§ **Activity**: Go through the entries and count the lines with the string "dbpedia" in them. Give only that number.

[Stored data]
◆ ◆ ◆

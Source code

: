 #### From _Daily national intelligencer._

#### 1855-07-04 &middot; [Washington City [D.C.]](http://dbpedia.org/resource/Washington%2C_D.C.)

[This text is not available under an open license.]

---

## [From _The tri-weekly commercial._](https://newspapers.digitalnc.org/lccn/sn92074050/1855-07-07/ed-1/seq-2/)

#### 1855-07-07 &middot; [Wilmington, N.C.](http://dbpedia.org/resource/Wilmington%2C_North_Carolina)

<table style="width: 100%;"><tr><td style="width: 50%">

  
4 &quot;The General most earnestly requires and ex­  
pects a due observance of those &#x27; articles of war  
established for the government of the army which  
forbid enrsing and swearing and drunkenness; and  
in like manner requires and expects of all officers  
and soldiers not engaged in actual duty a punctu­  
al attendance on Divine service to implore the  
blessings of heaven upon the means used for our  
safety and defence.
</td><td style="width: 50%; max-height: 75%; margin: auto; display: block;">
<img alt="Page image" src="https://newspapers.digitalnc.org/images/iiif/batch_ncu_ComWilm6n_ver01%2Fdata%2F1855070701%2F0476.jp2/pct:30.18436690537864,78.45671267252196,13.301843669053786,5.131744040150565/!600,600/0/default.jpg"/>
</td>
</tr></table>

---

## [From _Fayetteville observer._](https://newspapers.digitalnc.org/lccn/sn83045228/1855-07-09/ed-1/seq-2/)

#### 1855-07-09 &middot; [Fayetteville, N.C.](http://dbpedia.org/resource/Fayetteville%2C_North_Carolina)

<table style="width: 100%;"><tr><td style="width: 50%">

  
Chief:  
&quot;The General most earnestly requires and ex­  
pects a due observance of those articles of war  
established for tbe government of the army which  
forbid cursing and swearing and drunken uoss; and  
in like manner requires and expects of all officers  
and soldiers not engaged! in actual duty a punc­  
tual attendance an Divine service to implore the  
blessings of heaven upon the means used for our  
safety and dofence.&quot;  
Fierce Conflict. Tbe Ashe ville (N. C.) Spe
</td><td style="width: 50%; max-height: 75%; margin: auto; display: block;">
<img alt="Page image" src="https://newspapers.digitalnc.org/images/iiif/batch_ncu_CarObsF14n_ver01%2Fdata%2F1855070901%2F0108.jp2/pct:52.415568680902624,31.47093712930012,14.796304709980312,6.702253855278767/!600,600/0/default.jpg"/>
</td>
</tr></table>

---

◆ ◆ ◆

§ **Reply**: 3